Importantly – the current way we try to “right-size” the SNS involves complicated calculations to determine not only what finished products should be purchased, manufactured, and stockpiled, but also the quantities of each. By supplementing this calculus with a raw materials-based approach that can be expanded and shaped on demand, some of this calculus can be simplified.

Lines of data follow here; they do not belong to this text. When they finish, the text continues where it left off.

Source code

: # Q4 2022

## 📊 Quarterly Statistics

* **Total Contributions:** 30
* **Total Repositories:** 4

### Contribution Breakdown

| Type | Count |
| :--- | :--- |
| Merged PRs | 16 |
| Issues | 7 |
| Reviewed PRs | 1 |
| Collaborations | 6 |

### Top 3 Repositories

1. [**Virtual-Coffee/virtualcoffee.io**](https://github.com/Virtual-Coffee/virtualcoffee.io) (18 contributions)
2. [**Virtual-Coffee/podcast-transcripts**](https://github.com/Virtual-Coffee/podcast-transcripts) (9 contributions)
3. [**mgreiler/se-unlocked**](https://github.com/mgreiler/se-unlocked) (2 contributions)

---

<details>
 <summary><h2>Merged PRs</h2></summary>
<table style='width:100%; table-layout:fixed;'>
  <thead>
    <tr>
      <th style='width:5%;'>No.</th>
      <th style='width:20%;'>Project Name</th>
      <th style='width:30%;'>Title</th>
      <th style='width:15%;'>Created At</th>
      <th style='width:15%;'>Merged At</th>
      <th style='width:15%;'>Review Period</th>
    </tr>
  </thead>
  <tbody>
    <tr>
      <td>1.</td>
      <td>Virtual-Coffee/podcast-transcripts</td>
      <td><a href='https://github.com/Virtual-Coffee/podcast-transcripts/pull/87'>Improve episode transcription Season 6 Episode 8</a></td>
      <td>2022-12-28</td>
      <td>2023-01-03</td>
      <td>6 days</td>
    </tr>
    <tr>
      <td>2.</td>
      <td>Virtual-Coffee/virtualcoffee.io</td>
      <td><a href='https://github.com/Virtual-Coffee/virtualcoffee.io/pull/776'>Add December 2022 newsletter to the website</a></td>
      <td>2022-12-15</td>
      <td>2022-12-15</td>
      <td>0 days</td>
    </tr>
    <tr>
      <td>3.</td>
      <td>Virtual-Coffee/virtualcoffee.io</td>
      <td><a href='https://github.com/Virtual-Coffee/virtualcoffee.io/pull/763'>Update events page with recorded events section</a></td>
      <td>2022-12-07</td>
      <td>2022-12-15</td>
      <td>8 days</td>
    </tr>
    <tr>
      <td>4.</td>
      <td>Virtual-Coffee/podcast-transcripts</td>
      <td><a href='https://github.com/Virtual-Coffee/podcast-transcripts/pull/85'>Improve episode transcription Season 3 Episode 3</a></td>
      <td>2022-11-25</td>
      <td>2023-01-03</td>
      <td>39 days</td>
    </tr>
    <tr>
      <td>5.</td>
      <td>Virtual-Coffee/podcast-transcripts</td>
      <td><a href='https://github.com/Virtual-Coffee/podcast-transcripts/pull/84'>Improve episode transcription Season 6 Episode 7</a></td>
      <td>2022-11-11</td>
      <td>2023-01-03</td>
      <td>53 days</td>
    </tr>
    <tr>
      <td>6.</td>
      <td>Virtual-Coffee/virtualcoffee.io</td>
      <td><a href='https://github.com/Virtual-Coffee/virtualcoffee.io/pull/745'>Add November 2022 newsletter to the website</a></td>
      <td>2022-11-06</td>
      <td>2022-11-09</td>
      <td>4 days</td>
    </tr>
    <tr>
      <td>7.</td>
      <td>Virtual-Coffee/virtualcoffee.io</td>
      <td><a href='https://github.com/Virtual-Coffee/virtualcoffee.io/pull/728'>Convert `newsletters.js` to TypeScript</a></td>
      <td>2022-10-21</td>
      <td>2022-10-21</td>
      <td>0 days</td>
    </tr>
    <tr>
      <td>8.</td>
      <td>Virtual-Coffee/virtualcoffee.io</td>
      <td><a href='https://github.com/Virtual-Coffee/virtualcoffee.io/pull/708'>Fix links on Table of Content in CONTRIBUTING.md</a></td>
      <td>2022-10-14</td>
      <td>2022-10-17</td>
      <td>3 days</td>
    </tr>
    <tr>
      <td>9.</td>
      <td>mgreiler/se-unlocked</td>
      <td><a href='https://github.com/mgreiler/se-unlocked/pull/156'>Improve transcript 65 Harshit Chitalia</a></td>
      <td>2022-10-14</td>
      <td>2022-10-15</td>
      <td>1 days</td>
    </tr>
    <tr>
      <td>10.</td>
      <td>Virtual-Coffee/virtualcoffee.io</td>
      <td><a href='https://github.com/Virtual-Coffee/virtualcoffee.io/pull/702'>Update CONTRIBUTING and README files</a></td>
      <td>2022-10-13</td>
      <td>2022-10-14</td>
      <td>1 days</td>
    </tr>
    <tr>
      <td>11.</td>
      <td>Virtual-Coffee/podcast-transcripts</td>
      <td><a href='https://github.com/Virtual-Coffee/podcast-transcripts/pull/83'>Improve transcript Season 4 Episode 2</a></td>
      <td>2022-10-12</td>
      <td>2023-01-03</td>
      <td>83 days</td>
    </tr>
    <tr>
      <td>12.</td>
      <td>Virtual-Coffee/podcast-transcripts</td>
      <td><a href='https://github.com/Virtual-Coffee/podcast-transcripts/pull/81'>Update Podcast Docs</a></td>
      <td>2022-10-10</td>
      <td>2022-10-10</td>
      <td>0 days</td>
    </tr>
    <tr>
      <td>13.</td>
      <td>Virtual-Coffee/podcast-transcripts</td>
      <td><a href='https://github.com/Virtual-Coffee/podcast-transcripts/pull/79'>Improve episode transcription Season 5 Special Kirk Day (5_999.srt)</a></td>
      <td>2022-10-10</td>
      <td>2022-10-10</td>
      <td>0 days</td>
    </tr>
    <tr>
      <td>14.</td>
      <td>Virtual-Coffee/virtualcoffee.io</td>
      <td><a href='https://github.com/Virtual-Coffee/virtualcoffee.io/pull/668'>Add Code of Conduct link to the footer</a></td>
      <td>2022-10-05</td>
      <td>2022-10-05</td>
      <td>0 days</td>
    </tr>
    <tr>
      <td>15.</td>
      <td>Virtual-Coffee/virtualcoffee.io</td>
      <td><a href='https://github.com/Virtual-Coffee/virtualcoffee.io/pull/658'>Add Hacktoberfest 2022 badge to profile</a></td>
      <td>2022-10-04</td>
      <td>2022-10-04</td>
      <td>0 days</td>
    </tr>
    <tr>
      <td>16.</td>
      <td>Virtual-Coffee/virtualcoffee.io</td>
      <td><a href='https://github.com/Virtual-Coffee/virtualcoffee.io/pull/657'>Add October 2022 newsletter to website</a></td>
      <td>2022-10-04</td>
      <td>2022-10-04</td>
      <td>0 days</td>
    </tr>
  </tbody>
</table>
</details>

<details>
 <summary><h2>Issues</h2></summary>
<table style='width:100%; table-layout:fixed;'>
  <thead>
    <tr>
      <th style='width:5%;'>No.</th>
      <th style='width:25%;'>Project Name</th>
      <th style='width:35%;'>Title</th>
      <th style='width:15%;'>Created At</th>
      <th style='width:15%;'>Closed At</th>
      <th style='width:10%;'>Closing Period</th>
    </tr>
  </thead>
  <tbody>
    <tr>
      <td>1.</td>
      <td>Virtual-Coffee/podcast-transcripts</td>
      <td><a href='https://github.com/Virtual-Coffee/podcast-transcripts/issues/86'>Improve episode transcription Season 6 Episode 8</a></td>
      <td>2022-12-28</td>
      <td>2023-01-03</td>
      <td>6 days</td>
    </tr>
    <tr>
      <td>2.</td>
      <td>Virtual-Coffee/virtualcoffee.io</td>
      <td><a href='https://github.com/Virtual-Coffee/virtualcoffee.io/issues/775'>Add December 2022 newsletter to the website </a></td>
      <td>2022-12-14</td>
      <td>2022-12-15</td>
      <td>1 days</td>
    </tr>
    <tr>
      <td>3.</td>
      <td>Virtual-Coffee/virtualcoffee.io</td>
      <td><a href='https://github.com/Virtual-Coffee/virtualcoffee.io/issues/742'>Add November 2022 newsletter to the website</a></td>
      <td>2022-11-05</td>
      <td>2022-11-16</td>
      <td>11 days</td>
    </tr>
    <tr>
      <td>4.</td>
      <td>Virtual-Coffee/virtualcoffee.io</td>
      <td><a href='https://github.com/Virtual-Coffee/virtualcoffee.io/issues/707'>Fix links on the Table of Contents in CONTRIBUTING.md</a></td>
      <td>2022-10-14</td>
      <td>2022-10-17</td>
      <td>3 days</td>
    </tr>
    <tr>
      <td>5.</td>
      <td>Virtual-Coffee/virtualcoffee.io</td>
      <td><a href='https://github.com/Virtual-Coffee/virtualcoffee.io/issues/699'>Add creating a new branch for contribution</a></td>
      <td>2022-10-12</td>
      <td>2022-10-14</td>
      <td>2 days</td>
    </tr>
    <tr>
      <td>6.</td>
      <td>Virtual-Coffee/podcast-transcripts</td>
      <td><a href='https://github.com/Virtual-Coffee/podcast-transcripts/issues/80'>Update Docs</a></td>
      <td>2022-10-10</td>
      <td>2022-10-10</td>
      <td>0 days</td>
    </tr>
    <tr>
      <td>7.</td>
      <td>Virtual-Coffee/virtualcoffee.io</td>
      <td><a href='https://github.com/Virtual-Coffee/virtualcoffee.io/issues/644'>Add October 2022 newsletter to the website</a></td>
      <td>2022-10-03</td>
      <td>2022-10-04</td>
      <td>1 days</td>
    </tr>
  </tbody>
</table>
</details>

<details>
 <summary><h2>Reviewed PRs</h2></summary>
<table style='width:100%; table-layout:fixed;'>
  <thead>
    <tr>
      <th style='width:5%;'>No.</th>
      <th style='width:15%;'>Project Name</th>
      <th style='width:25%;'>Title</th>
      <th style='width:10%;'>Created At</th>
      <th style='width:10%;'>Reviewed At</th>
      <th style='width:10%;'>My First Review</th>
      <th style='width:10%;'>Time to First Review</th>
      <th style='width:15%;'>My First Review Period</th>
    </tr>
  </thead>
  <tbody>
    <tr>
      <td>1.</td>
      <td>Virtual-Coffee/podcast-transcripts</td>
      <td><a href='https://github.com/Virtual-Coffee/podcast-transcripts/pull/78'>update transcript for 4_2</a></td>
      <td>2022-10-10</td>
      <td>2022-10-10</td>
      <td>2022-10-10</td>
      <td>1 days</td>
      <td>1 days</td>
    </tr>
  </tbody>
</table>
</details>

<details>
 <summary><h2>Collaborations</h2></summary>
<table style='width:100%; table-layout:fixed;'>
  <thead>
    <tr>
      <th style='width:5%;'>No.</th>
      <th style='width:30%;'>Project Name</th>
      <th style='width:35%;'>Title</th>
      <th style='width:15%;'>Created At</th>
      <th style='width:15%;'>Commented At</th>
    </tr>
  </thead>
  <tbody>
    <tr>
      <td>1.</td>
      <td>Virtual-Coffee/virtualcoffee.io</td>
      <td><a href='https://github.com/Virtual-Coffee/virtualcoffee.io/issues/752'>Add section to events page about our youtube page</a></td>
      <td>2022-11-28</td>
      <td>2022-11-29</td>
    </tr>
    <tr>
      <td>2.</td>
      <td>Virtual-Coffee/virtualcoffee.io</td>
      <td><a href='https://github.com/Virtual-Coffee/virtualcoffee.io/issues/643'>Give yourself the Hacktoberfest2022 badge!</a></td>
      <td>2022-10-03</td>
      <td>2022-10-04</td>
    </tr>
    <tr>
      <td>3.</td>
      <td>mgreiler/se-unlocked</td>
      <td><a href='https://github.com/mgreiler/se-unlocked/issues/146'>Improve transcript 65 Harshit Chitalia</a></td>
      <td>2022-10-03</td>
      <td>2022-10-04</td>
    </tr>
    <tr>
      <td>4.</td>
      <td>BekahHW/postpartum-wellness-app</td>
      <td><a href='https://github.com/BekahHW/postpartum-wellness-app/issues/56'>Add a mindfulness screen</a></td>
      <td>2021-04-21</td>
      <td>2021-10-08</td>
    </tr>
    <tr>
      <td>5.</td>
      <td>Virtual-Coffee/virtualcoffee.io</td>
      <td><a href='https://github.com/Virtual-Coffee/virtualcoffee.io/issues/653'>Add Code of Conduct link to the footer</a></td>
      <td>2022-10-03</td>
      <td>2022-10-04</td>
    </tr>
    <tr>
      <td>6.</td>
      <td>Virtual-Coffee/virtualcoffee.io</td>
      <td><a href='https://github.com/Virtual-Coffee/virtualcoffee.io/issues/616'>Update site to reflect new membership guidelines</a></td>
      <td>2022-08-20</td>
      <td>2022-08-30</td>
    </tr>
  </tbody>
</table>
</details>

By having stocks that are more flexible, they can be tailored and incorporated into the medical product needs for each threat as it arises. A feature of bio-based manufacturing is that biology grows, offering another advantage in addressing the expiry problem currently encountered with the SNS. By banking stored/frozen precursor organisms, we can simply grow some components of what is needed at the time of emergency.

Conclusion

A re-imagined, modernized stockpile could enable the US to more readily respond to health threats in real time.  Incorporation of a warm base of biologically manufactured raw materials could be achieved through public/private agreements and engaged during emergencies to provide needed raw supplies for both medical and non-medical countermeasures.  Advantages of such a strategy to US biodefense are many.  The reshoring of basic biomedical supply chain components to the US would reduce dependency on foreign supplies in emergencies, while at the same time create a widespread, on demand flexible capability across the US (one that would also have the added benefit of creating quality jobs and strengthening the US bioeconomy).  It would lessen the burden and cost of expensive drugs and supplies that might otherwise expire if not utilized, and alleviate the dis-incentive that many pharmaceutical companies have in committing their platforms for drugs that may never be used. Finally, and most importantly, this could offer greater flexibility and agility for medical countermeasures against a myriad of threats. If successful, this could serve as an innovative model shared with other countries as they set up their own stockpile capabilities, fortifying the US role in global health security. The current administration has signed an Executive Order[ix] to account for the sustainability of the public health supply chain, including an assessment of the SNS. Further, the National Academies of Sciences has taken on a project to assess how the US government makes critical decisions about while public health and medical countermeasures it pursues.[x] So now is the most opportune time, as we rebuild after the pandemic’s damage to the US economy.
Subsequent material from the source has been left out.